Al richten de goddelozen hun pijlen, God is toch in Zijn gemeente. Gods ogen beschouwen en beproeven de mensenkinderen. Anders waren wij ongelukkig. Want hoe gemakkelijk zou er een goddeloze hoop opstaan, en mensen die in grove en gevaarlijke dwalingen vallen, en kerk en staat omverwerpen. Als God niet in Zijn heilig paleis was en op Zijn troon zat, en de mensenkinderen aanschouwde, het was met ons gedaan. Maar misschien zal dit geslacht niet voorbij gaan of zij zullen zien dat God een oog heeft om te zien, maar ook een hand om hen neer te werpen. Hij maakt al hun aanslagen tot schande.

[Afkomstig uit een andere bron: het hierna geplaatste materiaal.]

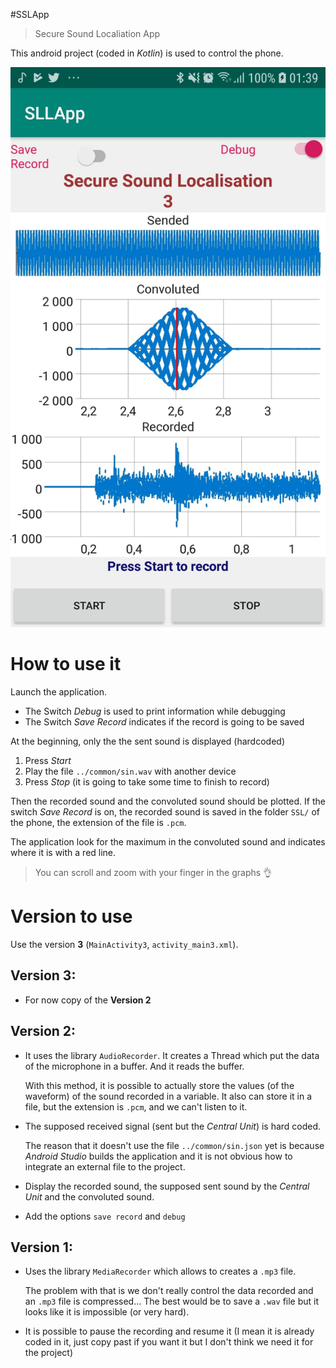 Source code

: #SSLApp
> Secure Sound Localiation App

This android project (coded in *Kotlin*) is used to control the phone.



![Version2_MainActivity](Images/Version2/Version2_MainActivity.png)

# How to use it

Launch the application.

- The Switch *Debug* is used to print information while debugging
- The Switch *Save Record* indicates if the record is going to be saved

At the beginning, only the the sent sound is displayed (hardcoded)
1. Press *Start*
2. Play the file `../common/sin.wav` with another device
3. Press *Stop* (it is going to take some time to finish to record)

Then the recorded sound and the convoluted sound should be plotted.
If the switch *Save Record* is on, the recorded sound is saved in the folder `SSL/` of the phone, the extension of the file is `.pcm`.

The application look for the maximum in the convoluted sound and indicates where it is with a red line.


> You can scroll and zoom with your finger in the graphs :ok_hand:

# Version to use
Use the version **3** (`MainActivity3`, `activity_main3.xml`).

## Version 3:
- For now copy of the **Version 2** 

## Version 2:
- It uses the library `AudioRecorder`. It creates a Thread which put the data of the microphone in a buffer. And it reads the buffer.

  With this method, it is possible to actually store the values (of the waveform) of the sound recorded in a variable. It also can store it in a file, but the extension is `.pcm`, and we can't listen to it.
  
- The supposed received signal (sent but the *Central Unit*) is hard coded.

  The reason that it doesn't use the file `../common/sin.json` yet is because *Android Studio* builds the application and it is not obvious how to integrate an external file to the project.

- Display the recorded sound, the supposed sent sound by the *Central Unit* and the convoluted sound.

- Add the options `save record` and `debug`

## Version 1:
- Uses the library `MediaRecorder` which allows to creates a `.mp3` file.
  
  The problem with that is we don't really control the data recorded and an `.mp3` file is compressed... The best would be to save a `.wav` file but it looks like it is impossible (or very hard).
   
- It is possible to pause the recording and resume it (I mean it is already coded in it, just copy past if you want it but I don't think we need it for the project)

Dit moet de overheden intomen om te onderdrukken. Dit wordt toegepast op alle onderdrukkingen en onrecht van de boze mensen. Dat staat in Psalm 10: De Heere ziet al hun boze plannen en Hij zal het op hun hoofd vergelden. „Gij zijt te rein van ogen, dan dat Gij het kwade zoudt zien, en de kwelling kunt Gij niet aanschouwen; waarom zoudt Gij aanschouwen die trouwelooslijk handelen? Waarom zoudt Gij zwijgen, als de goddeloze dien verslindt, die rechtvaardiger is dan hij?” (Habakuk 1:13). Het is een wonder dat God, Die een God van reine ogen is, duldt, dat de mensen diegenen vervolgen die rechtvaardiger zijn dan zij. Het moet hen dan doen ophouden te verongelijken die beter zijn dan zij.